▶ [Data extracted from a collection]
■ ■ ■ ■ ■
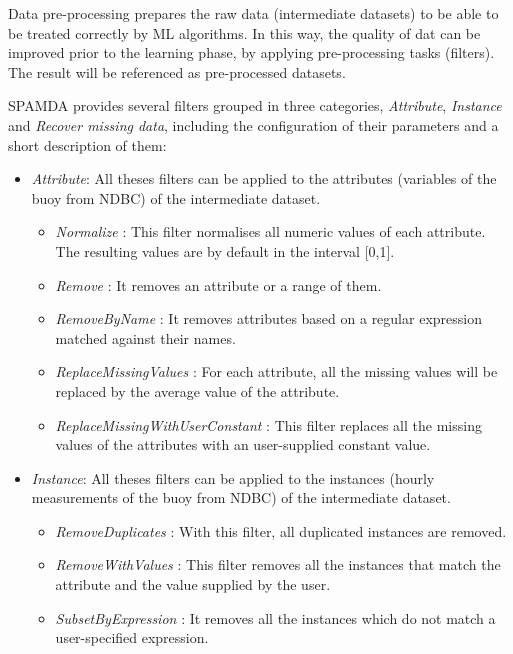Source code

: \documentclass[energies,article,submit,moreauthors,pdftex]{Definitions/mdpi}
\begin{document}
				Data pre-processing prepares the raw data (intermediate datasets) to be able to be treated correctly by ML algorithms. In this way, the quality of dat can be improved prior to the learning phase, by applying pre-processing tasks (filters). The result will be referenced as pre-processed datasets.
				
				SPAMDA provides several filters grouped in three categories, \textit{Attribute}, \textit{Instance} and \textit{Recover missing data}, including the configuration of their parameters and a short description of them:
				
				\begin{itemize}[leftmargin=*,labelsep=5.8mm]

				 \item \textit{Attribute}: All theses filters can be applied to the attributes (variables of the buoy from NDBC) of the intermediate dataset.
				 
					\begin{itemize}[leftmargin=*,labelsep=5.8mm]
						\item \textit{Normalize} \cite{WEKA_Filter_Normalize}: This filter normalises all numeric values of each attribute. The resulting values are by default in the interval [0,1].
						\item \textit{Remove} \cite{WEKA_Filter_Remove}: It removes an attribute or a range of them.
						\item \textit{RemoveByName} \cite{WEKA_Filter_RemoveByName}: It removes attributes based on a regular expression matched against their names.
						\item \textit{ReplaceMissingValues} \cite{WEKA_Filter_ReplaceMissingValues}: For each attribute, all the missing values will be replaced by the average value of the attribute.
						\item \textit{ReplaceMissingWithUserConstant} \cite{WEKA_Filter_ReplaceMissingWithUserConstant}: This filter replaces all the missing values of the attributes with an user-supplied constant value.
					\end{itemize}
				 
				 \item \textit{Instance}: All theses filters can be applied to the instances (hourly measurements of the buoy from NDBC) of the intermediate dataset.
					\begin{itemize}[leftmargin=*,labelsep=5.8mm]
						\item \textit{RemoveDuplicates} \cite{WEKA_Filter_RemoveDuplicates}: With this filter, all duplicated instances are removed.
						\item \textit{RemoveWithValues} \cite{WEKA_Filter_RemoveWithValues}: This filter removes all the instances that match the attribute and the value supplied by the user.
						\item \textit{SubsetByExpression} \cite{WEKA_Filter_SubsetByExpression}: It removes all the instances which do not match a user-specified expression.
					\end{itemize}
				 

\end{itemize}
\end{document}

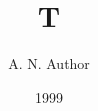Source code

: \documentclass{report}
\makeatletter
\renewcommand{\maketitle}{\begin{titlepage}\begin{center}{\LARGE\@title}\\ \@author\\
  Doctor of Philosophy\\ The University of Nowhere\\ \@date\end{center}\end{titlepage}}
\makeatother
\title{T}\author{A. N. Author}\date{1999}

\maketitle
Body.


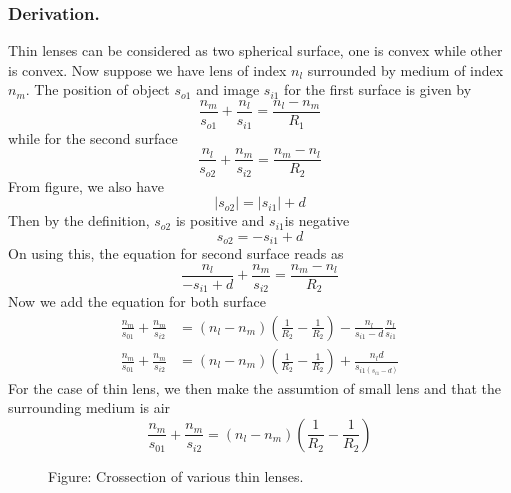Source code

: \documentclass[../../../main.tex]{subfiles}
\begin{document}
\subsubsection{Derivation.} Thin lenses can be considered as two spherical surface, one is convex while other is convex. Now suppose we have lens of index $n_l$ surrounded by medium of index $n_m$. The position of object $s_{o1}$ and image $s_{i1}$ for the first surface is given by 
\begin{equation*}
    \frac{n_m}{s_{o1}}+\frac{n_l}{s_{i1}}=\frac{n_l-n_m}{R_1}
\end{equation*}
while for the second surface 
\begin{equation*}
    \frac{n_l}{s_{o2}}+\frac{n_m}{s_{i2}}=\frac{n_m-n_l}{R_2}
\end{equation*}
From figure, we also have 
\begin{equation*}
    |s_{o2}|=|s_{i1}|+d
\end{equation*}
Then by the definition, $s_{o2}$ is positive and $s_{i1}$is negative
\begin{equation*}
    s_{o2} =-s_{i1}+d
\end{equation*}
On using this, the equation for second surface reads as 
\begin{equation*}
    \frac{n_l}{-s_{i1}+d}+\frac{n_m}{s_{i2}}=\frac{n_m-n_l}{R_2}
\end{equation*}
Now we add the equation for both surface 
\begin{align*}
    \frac{n_m}{s_{01}}+\frac{n_m}{s_{i2}}&=(n_l-n_m)\left(\frac{1}{R_2}-\frac{1}{R_2}\right)-\frac{n_l}{s_{i1}-d}\frac{n_l}{s_{i1}}\\
    \frac{n_m}{s_{01}}+\frac{n_m}{s_{i2}}&=(n_l-n_m)\left(\frac{1}{R_2}-\frac{1}{R_2}\right)+\frac{n_l d}{s_{i1(s_{i1}-d)}}
\end{align*}
For the case of thin lens, we then make the assumtion of small lens and that the surrounding medium is air 
\begin{equation*}
    \frac{n_m}{s_{01}}+\frac{n_m}{s_{i2}}=(n_l-n_m)\left(\frac{1}{R_2}-\frac{1}{R_2}\right)
\end{equation*}

\begin{figure}
    \centering
    \caption*{Figure: Crossection of various thin lenses.}
\end{figure}
\end{document}

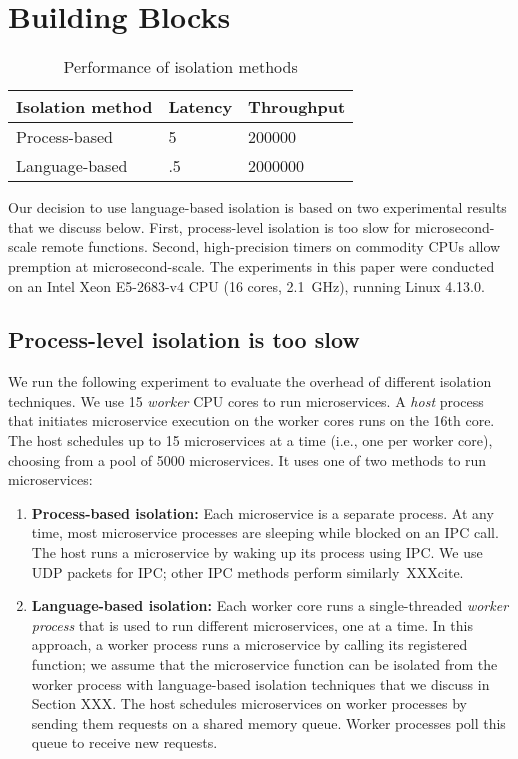 \section{Building Blocks}
\label{sec:motive}

\begin{table}
\begin{center}
\small
\begin{tabular}{lll}
\textbf{Isolation method} & \textbf{Latency} & \textbf{Throughput} \\
\midrule
Process-based & 5 & 200000 \\
Language-based & .5 & 2000000 \\
\end{tabular}
\caption{Performance of isolation methods}
\label{tab:isolation_methods}
\end{center}
\end{table}

Our decision to use language-based isolation is based on two experimental
results that we discuss below. First, process-level isolation is too slow for
microsecond-scale remote functions. Second, high-precision timers on commodity
CPUs allow premption at microsecond-scale. The experiments in this paper were
conducted on an Intel Xeon E5-2683-v4 CPU (16 cores, 2.1~GHz), running
Linux 4.13.0.

\subsection{Process-level isolation is too slow}
We run the following experiment to evaluate the overhead of different isolation
techniques. We use 15 \emph{worker} CPU cores to run microservices. A \emph{host}
process that initiates microservice execution on the worker cores runs on the
16th core. The host schedules up to 15 microservices at a time (i.e., one
per worker core), choosing from a pool of 5000 microservices. It uses one of two
methods to run microservices:

\begin{enumerate}
\item \textbf{Process-based isolation:} Each microservice is a separate process.
At any time, most microservice processes are sleeping while blocked on an IPC
call. The host runs a microservice by waking up its process using IPC. We use
UDP packets for IPC; other IPC methods perform similarly~XXXcite.
\item \textbf{Language-based isolation:} Each worker core runs a single-threaded
\emph{worker process} that is used to run different microservices, one at a time.
In this approach, a worker process runs a microservice by calling its registered
function; we assume that the microservice function can be isolated from the
worker process with language-based isolation techniques that we discuss in
Section XXX. The host schedules microservices on worker processes by sending them
requests on a shared memory queue. Worker processes poll this queue to receive
new requests.
\end{enumerate}

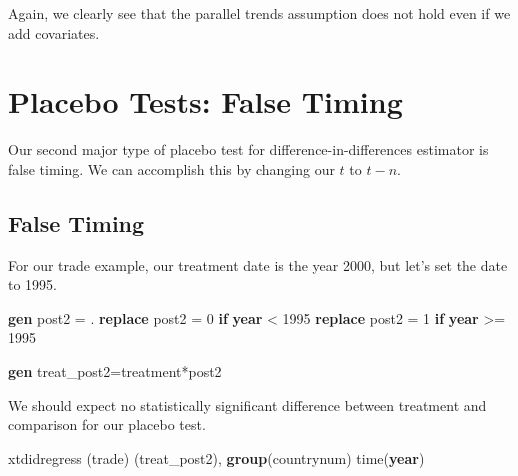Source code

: \documentclass[
]{book}
\newenvironment{Shaded}{\begin{snugshade}}{\end{snugshade}}
\newcommand{\FunctionTok}[1]{\textcolor[rgb]{0.13,0.29,0.53}{\textbf{#1}}}
\newcommand{\KeywordTok}[1]{\textcolor[rgb]{0.13,0.29,0.53}{\textbf{#1}}}
\newcommand{\NormalTok}[1]{#1}
\begin{document}
Again, we clearly see that the parallel trends assumption does not hold even if we add covariates.

\chapter{Placebo Tests: False Timing}\label{placebo-tests-false-timing}

Our second major type of placebo test for difference-in-differences estimator is false timing. We can accomplish this by changing our \(t\) to \(t-n\).

\section{False Timing}\label{false-timing}

For our trade example, our treatment date is the year 2000, but let's set the date to 1995.

\begin{Shaded}
\begin{Highlighting}[]
\KeywordTok{gen}\NormalTok{ post2 = .}
\KeywordTok{replace}\NormalTok{ post2 = 0 }\KeywordTok{if} \FunctionTok{year}\NormalTok{ \textless{} 1995}
\KeywordTok{replace}\NormalTok{ post2 = 1 }\KeywordTok{if} \FunctionTok{year}\NormalTok{ \textgreater{}= 1995}

\KeywordTok{gen}\NormalTok{ treat\_post2=treatment*post2}
\end{Highlighting}
\end{Shaded}

We should expect no statistically significant difference between treatment and comparison for our placebo test.

\begin{Shaded}
\begin{Highlighting}[]
\NormalTok{xtdidregress (trade) (treat\_post2), }\FunctionTok{group}\NormalTok{(countrynum) time(}\FunctionTok{year}\NormalTok{)}
\end{Highlighting}
\end{Shaded}
\end{document}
■ ■ ■ ■ ■
▶ [Task] The response must match the data line for line, from its first line through the line with "to the attributes", inclusive, and must leave out the pictures.

▶ [Task output]
Source code

: \documentclass[energies,article,submit,moreauthors,pdftex]{Definitions/mdpi}
\begin{document}
				Data pre-processing prepares the raw data (intermediate datasets) to be able to be treated correctly by ML algorithms. In this way, the quality of dat can be improved prior to the learning phase, by applying pre-processing tasks (filters). The result will be referenced as pre-processed datasets.
				
				SPAMDA provides several filters grouped in three categories, \textit{Attribute}, \textit{Instance} and \textit{Recover missing data}, including the configuration of their parameters and a short description of them:
				
				\begin{itemize}[leftmargin=*,labelsep=5.8mm]

				 \item \textit{Attribute}: All theses filters can be applied to the attributes (variables of the buoy from NDBC) of the intermediate dataset.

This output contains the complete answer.